ROMA – Ventiquattro anni fa Fefé De Giorgi aveva 37 anni. Solo otto dei quattordici nuovi azzurri campioni del mondo erano nati. La pallavolo stessa, negli anni 90 era quasi un altro sport, con regole e punteggi molto diversi. Ma ci voleva una giovanissima – nuova di pacca – generazione di fenomeni per far fuori quella epica formata da Velasco e tornare sulla vetta del mondo. Per andare a Katowice, a spegnere le aspettative di un Paese intero strappando la Polonia al suo destino: campioni nel 2014, poi nel 2018, ma non nel 2022. I giovani fanno così, rompono le tradizioni. Nella pallavolo c’era una statistica, inaugurata proprio dall’Italia: i Mondiali a cicli da tre. Alla tripletta azzurra – 1990, 1994, 1998 – era seguita quella del Brasile – 2002, 2006, 2010. La Polonia ci credeva, almeno per la cabala. E invece sono Giannelli e Romanò, Lavia e Michieletto, Anzani e Galassi, il libero Balaso, a prendersi l’oro.

Tre set, dopo aver perso il primo. Muovendo lo stesso filo emozionale che poche ore prima aveva ispirato l’Italbasket agli Europei. In chiusura d’una domenica dello sport di squadra tricolore quasi pornografica.


Primo set iniziato con gli azzurri bravi a contenere a muro gli attacchi dei polacchi e con Giannelli come sempre abile a sfruttare la buona vena di Lavia in attacco. Ciò che ne è derivato è stato un inizio gara equilibrato con le due squadre a contatto (18-15 per l’Italia) e con i ragazzi di De Giorgi molto efficaci in fase difensiva.

Con il passare dei minuti Grbic ha poi inserito Kaczmarek al posto di Kurek, ma Giannelli e compagni hanno continuato a giocare davvero una buona pallavolo continuando ad amministrare un minimo vantaggio (21-17) successivamente recuperato dagli uomini di Grbic (21-21) che nel frattempo aveva cambiato anche il palleggiatore inserendo Lomacz.

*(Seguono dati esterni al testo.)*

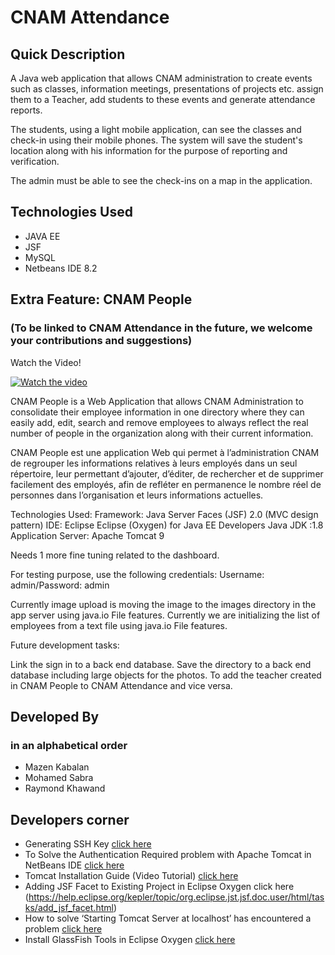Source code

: # CNAM Attendance

## Quick Description

A Java web application that allows CNAM administration to create events such as classes, information meetings, presentations of projects etc. assign them to a Teacher, add students to these events and generate attendance reports.

The students, using a light mobile application, can see the classes and check-in using their mobile phones. The system will save the student's location along with his information for the purpose of reporting and verification.

The admin must be able to see the check-ins on a map in the application.

## Technologies Used
* JAVA EE
* JSF
* MySQL
* Netbeans IDE 8.2

## Extra Feature: CNAM People 
### (To be linked to CNAM Attendance in the future, we welcome your contributions and suggestions)

Watch the Video!

[![Watch the video](https://i9.ytimg.com/vi/l4e7GhhKLfQ/mq2.jpg?sqp=COT1lOsF&rs=AOn4CLD1CLB5ZErERXhYRdOAS87_tg6y7Q)](https://youtu.be/l4e7GhhKLfQ)

CNAM People is a Web Application that allows CNAM Administration to consolidate their employee information in one directory where they can easily add, edit, search and remove employees to always reflect the real number of people in the organization along with their current information.

CNAM People est une application Web qui permet à l’administration CNAM de regrouper les informations relatives à leurs employés dans un seul répertoire, leur permettant d’ajouter, d’éditer, de rechercher et de supprimer facilement des employés, afin de refléter en permanence le nombre réel de personnes dans l’organisation et leurs informations actuelles.

Technologies Used:
Framework: Java Server Faces (JSF) 2.0 (MVC design pattern)
IDE: Eclipse Eclipse (Oxygen) for Java EE Developers
Java JDK :1.8
Application Server: Apache Tomcat 9

Needs 1 more fine tuning related to the dashboard.

For testing purpose, use the following credentials: Username: admin/Password: admin

Currently image upload is moving the image to the images directory in the app server using java.io File features.
Currently we are initializing the list of employees from a text file using java.io File features.

Future development tasks: 

Link the sign in to a back end database.
Save the directory to a back end database including large objects for the photos.
To add the teacher created in CNAM People to CNAM Attendance and vice versa.

## Developed By
### in an alphabetical order
* Mazen Kabalan
* Mohamed Sabra
* Raymond Khawand


## Developers corner
* Generating SSH Key [click here](https://help.github.com/en/articles/generating-a-new-ssh-key-and-adding-it-to-the-ssh-agent)
* To Solve the Authentication Required problem with Apache Tomcat in NetBeans IDE [click here](http://ohmjavaclasses.blogspot.com/2011/12/netbeans-problem-for-apache-tomcat.html)
* Tomcat Installation Guide (Video Tutorial) [click here](https://youtu.be/pKMgr8uNvGM)
* Adding JSF Facet to Existing Project in Eclipse Oxygen click here (https://help.eclipse.org/kepler/topic/org.eclipse.jst.jsf.doc.user/html/tasks/add_jsf_facet.html)
* How to solve ‘Starting Tomcat Server at localhost’ has encountered a problem [click here](https://www.youtube.com/watch?v=qB3ETbAU1NY)
* Install GlassFish Tools in Eclipse Oxygen [click here](https://download.eclipse.org/glassfish-tools/1.0.0/repository/)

Il finale si è fatto vibrante con il pubblico di casa che ha continuato a far sentire la sua pressione e con i ragazzi di De Giorgi che nel frattempo hanno fatto molta fatica in attacco (solo 28%) proprio nella fase clou; gli uomini usciti dalla panchina polacca sono risultati determinanti e un muro su attacco di Romanò ha chiuso il primo set sul 25-22 per i padroni di casa. I polacchi, sulle ali dell’entusiasmo sono andati subito sul 3-1, ma con il passare dei minuti gli azzurri si sono rifatti sotto agguantando la parità sul 7-7. Il match è proseguito a strappi con i padroni di casa che hanno tentato più di una volta di allungare ma con gli azzurri che hanno retto l’urto della forza offensiva polacca con una serie di muri; allo stesso modo però la fase offensiva dei laterali italiani ha continuato a essere deficitaria, ma nonostante questo l’orgoglio e il capitano hanno tenuto a galla i ragazzi di De Giorgi (18-18, 20-20). Nel finale tanto coraggio per gli azzurri che nel momento clou si sono portati avanti di 3 lunghezze (24-21) chiudendo poi sul 25-21 portando la gara sull’1-1.

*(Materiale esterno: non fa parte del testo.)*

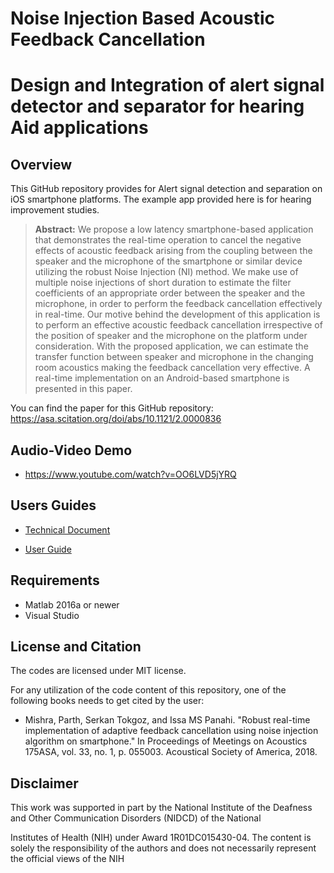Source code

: # Noise Injection Based Acoustic Feedback Cancellation
# Design and Integration of alert signal detector and separator for hearing Aid applications


## Overview
This GitHub repository provides for Alert signal detection and separation on iOS smartphone platforms. The example app provided here is for hearing improvement studies. 

> **Abstract:** We propose a low latency smartphone-based application that demonstrates the real-time operation to cancel the negative effects of acoustic feedback arising from the coupling between the speaker and the microphone of the smartphone or similar device utilizing the robust Noise Injection (NI) method. We make use of multiple noise injections of short duration to estimate the filter coefficients of an appropriate order between the speaker and the microphone, in order to perform the feedback cancellation effectively in real-time. Our motive behind the development of this application is to perform an effective acoustic feedback cancellation irrespective of the position of speaker and the microphone on the platform under consideration. With the proposed application, we can estimate the transfer function between speaker and microphone in the changing room acoustics making the feedback cancellation very effective. A real-time implementation on an Android-based smartphone is presented in this paper.

You can find the paper for this GitHub repository: https://asa.scitation.org/doi/abs/10.1121/2.0000836

## Audio-Video Demo

- https://www.youtube.com/watch?v=OO6LVD5jYRQ

## Users Guides

- [Technical Document](https://github.com/ssprl/Noise-Injection-Based-Acoustic-Feedback-Cancellation/blob/master/Real_Time_Noise_Injection.pdf)

- [User Guide](https://github.com/ssprl/Noise-Injection-Based-Acoustic-Feedback-Cancellation/blob/master/User-Guide-Android_AFC_NI.pdf)

## Requirements 
- Matlab 2016a or newer
- Visual Studio

## License and Citation
The codes are licensed under MIT license.

For any utilization of the code content of this repository, one of the following books needs to get cited by the user:

- Mishra, Parth, Serkan Tokgoz, and Issa MS Panahi. "Robust real-time implementation of adaptive feedback cancellation using noise injection algorithm on smartphone." In Proceedings of Meetings on Acoustics 175ASA, vol. 33, no. 1, p. 055003. Acoustical Society of America, 2018.

## Disclaimer
This work was supported in part by the National Institute of the Deafness and Other Communication Disorders (NIDCD) of the National

Institutes of Health (NIH) under Award 1R01DC015430-04. The content is solely the responsibility of the authors and does not necessarily represent the official views of the NIH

Terzo set iniziato con Russo in campo al posto di Galassi (cambio già effettuato nel corso del secondo set) e Polonia di nuovo avanti, ma nuovamente azzurri reattivi e caparbi nel non voler mollare niente (14-13); Gianelli e compagni ancora sugli scudi nella fase calda (23-16) e trascinati da una magnifica trance agonistica vanno a prendersi anche il terzo set (25-18) ribaltando la situazione sul 2-1. Quarta frazione che ha visto ancora gli azzurri protagonisti di un’ottima organizzazione di gioco (14-10) e bravi a resistere a un ritorno di fuoco degli avversari (18-13). Con il proseguire del set i padroni di casa hanno tentato una disperata rimonta (19-16), ma Giannelli e compagni non hanno concesso più nulla. Esattamente un anno fa, settembre 2021, proprio a Katowice l’Italia diventava campione d’Europa battendo in finale la Slovenia. Come non fossero mai andati via, ribadiscono una superiorità di energia e freschezza. Nessuna nazione aveva mai raggiunto la quarta corona dopo l’URSS del 1982. La storia siamo noi, una volta di più.